Learning to Lead: Part 1, Authentically You

Today you are You, that is truer than true. 

There is no one alive who is Youer than You.

Dr. Seuss

Last week, I debuted a new Tuesday series as a precursor to my book, Learning to Lead, releasing.  Each week, I will highlight one of the critical skills I found effective women leaders using to make waves and move mountains.  Today, I highlight one of the most critical foundational skills a leader must possess:  You are You. 

If I use the term all the leadership books use, then you might go click over to some t.v. show recap because the concept is so overused it causes women to tune out.  But here it is – Authenticity.  I know the term is nearly trite in leadership speak, but it IS at the heart of why you lead and how you lead and where you lead and it’s also the reason people will follow you. 

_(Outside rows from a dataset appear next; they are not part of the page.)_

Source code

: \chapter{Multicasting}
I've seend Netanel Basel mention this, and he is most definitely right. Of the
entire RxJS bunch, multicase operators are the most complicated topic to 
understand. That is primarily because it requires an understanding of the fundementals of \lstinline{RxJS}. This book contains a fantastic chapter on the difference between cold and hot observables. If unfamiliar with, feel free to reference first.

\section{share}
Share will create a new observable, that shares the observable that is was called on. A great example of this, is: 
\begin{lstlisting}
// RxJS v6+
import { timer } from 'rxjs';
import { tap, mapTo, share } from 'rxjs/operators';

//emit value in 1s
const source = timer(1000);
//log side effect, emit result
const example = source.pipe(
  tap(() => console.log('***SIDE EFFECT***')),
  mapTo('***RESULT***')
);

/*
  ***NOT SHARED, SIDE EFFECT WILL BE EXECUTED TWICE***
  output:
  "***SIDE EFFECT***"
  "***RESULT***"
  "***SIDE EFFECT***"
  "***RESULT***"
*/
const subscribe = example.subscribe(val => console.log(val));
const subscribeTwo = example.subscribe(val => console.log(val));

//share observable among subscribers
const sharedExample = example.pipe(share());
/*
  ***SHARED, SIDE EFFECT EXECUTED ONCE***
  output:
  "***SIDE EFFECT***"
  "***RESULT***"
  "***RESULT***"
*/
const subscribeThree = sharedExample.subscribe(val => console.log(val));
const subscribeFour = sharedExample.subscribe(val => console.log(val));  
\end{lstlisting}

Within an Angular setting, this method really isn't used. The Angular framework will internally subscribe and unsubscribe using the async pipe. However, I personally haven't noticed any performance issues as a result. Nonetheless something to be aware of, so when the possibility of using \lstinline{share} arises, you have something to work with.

During my research, I found an interesting book that focused on this authenticity concept called True North.  The authors said, “During the past fifty years, leadership scholars have conducted more than one thousand characteristics, or personality traits of great leaders.  None of these studies has produced a clear profile of the ideal leader.  Thank goodness.  If scholars had produced a cookie-cutter leadership style, people would forever be trying to emulate it.  That alone would make them into personas, and others would see through them immediately.  The reality is that no one can be authentic by trying to be like someone else.”

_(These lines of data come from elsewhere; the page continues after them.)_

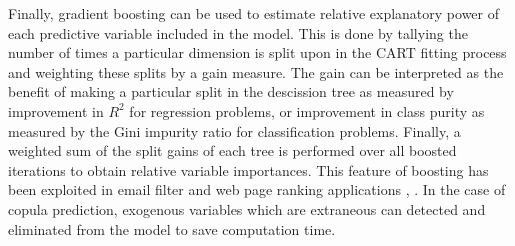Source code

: Finally, gradient boosting can be used to estimate relative explanatory power of each predictive variable included in the model.  This is done by tallying the number of times a particular dimension is split upon in the CART fitting process and weighting these splits by a gain measure.  The gain can be interpreted as the benefit of making a particular split in the descission tree as measured by improvement in $R^2$ for regression problems, or improvement in class purity as measured by the Gini impurity ratio for classification problems.  Finally, a weighted sum of the split gains of each tree is performed over all boosted iterations to obtain relative variable importances.  This feature of boosting has been exploited in email filter and web page ranking applications \cite{chapelle2011}, \cite{Tyree2011}.  In the case of copula prediction, exogenous variables which are extraneous can detected and eliminated from the model to save computation time.
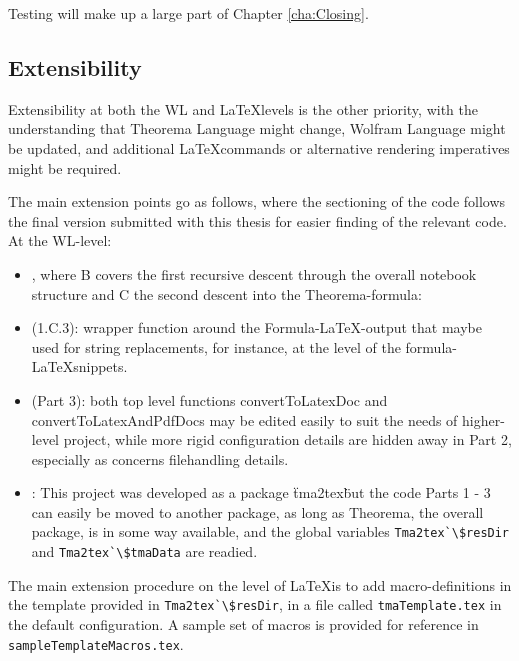 Testing will make up a large part of Chapter \ref{cha:Closing}.

\subsection{Extensibility}

Extensibility at both the WL and \LaTeX levels is the other priority, with the understanding that Theorema Language might change, Wolfram Language might be updated, and additional \LaTeX commands or alternative rendering imperatives might be required.

The main extension points go as follows, where the sectioning of the code follows the final version submitted with this thesis for easier finding of the relevant code. At the WL-level:

\begin{itemize}
    \item {}, where B covers the first recursive descent through the overall notebook structure and C the second descent into the Theorema-formula:
    
    \item {} (1.C.3): wrapper function around the Formula-\LaTeX-output that maybe used for string replacements, for instance, at the level of the formula-\LaTeX snippets.
    \item {} (Part 3): both top level functions convertToLatexDoc and convertToLatexAndPdfDocs may be edited easily to suit the needs of higher-level project, while more rigid configuration details are hidden away in Part 2, especially as concerns filehandling details.
    \item {}: This project was developed as a package \"tma2tex\" but the code Parts 1 - 3 can easily be moved to another package, as long as Theorema, the overall package, is in some way available, and the global variables \lstinline+Tma2tex`\$resDir+ and \lstinline+Tma2tex`\$tmaData+ are readied.
\end{itemize}

The main extension procedure on the level of \LaTeX is to add macro-definitions in the template provided in \lstinline+Tma2tex`\$resDir+, in a file called \lstinline+tmaTemplate.tex+ in the default configuration. A sample set of macros is provided for reference in \lstinline+sampleTemplateMacros.tex+.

Whew!  What a relief.  I don’t think I would actually be a very good someone else.  What works for them would not work for me.  People have to be able to trust you.  They can’t trust you if they don’t know who you are.  They can’t connect to you if you are inauthentic.  Plus, you must be guided by your own vision (which we’ll get to) and your own sense of values and instincts which make you a unique and relatable leader. 

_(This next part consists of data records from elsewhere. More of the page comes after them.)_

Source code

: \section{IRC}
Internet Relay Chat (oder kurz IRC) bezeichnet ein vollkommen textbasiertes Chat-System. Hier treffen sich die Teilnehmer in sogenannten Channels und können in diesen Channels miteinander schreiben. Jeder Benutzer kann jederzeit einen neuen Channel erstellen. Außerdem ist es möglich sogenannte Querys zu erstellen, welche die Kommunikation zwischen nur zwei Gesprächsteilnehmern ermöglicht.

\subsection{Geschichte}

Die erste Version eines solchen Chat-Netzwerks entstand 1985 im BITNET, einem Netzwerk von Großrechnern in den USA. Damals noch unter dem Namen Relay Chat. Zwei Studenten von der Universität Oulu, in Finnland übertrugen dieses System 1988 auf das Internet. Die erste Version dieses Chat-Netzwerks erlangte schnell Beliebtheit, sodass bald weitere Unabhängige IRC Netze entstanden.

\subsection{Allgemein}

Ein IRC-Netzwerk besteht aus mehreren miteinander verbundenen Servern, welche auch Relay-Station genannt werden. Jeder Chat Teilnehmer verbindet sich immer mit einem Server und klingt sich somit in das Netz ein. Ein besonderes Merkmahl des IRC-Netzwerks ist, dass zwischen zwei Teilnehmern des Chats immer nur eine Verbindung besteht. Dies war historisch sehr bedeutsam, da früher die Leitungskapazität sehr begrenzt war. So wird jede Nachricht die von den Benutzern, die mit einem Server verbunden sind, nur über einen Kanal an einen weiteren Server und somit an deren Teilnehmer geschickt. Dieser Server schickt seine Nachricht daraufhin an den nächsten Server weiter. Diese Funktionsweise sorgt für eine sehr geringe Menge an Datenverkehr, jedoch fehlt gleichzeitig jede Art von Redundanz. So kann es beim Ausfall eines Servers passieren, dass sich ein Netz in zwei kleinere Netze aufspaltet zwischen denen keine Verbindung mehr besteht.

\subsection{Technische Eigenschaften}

Your life story will define your leadership style.  That concept is repeated in all the books, articles, and interviews I conducted.  The former CEO of Starbucks, who grew up in the projects of Brooklyn watching his father’s repeated career failures, credits his background with giving him the motivation to create and lead a huge successful business.  No matter what your story, ease or hardship, poverty or affluence, extreme shyness or contagious out-goingness, it is the sum of your life events that enables you to lead uniquely as only you are capable.  Each individual’s story is the reason there is not one centralized list of what it takes to become a successful leader.  By applying some practical tips and tools and operating from a place of authenticity, you can lead in your life, your career, and you can expand your sphere of influence.

You may be naturally outgoing or shy.  You may have come from a family of executives or be the first person to go to college in your family.  You may have grown up without a shred of diversity in your life or you may have every diverse quality that exists on this planet.  Whatever your story is, that is your story.  Own It! 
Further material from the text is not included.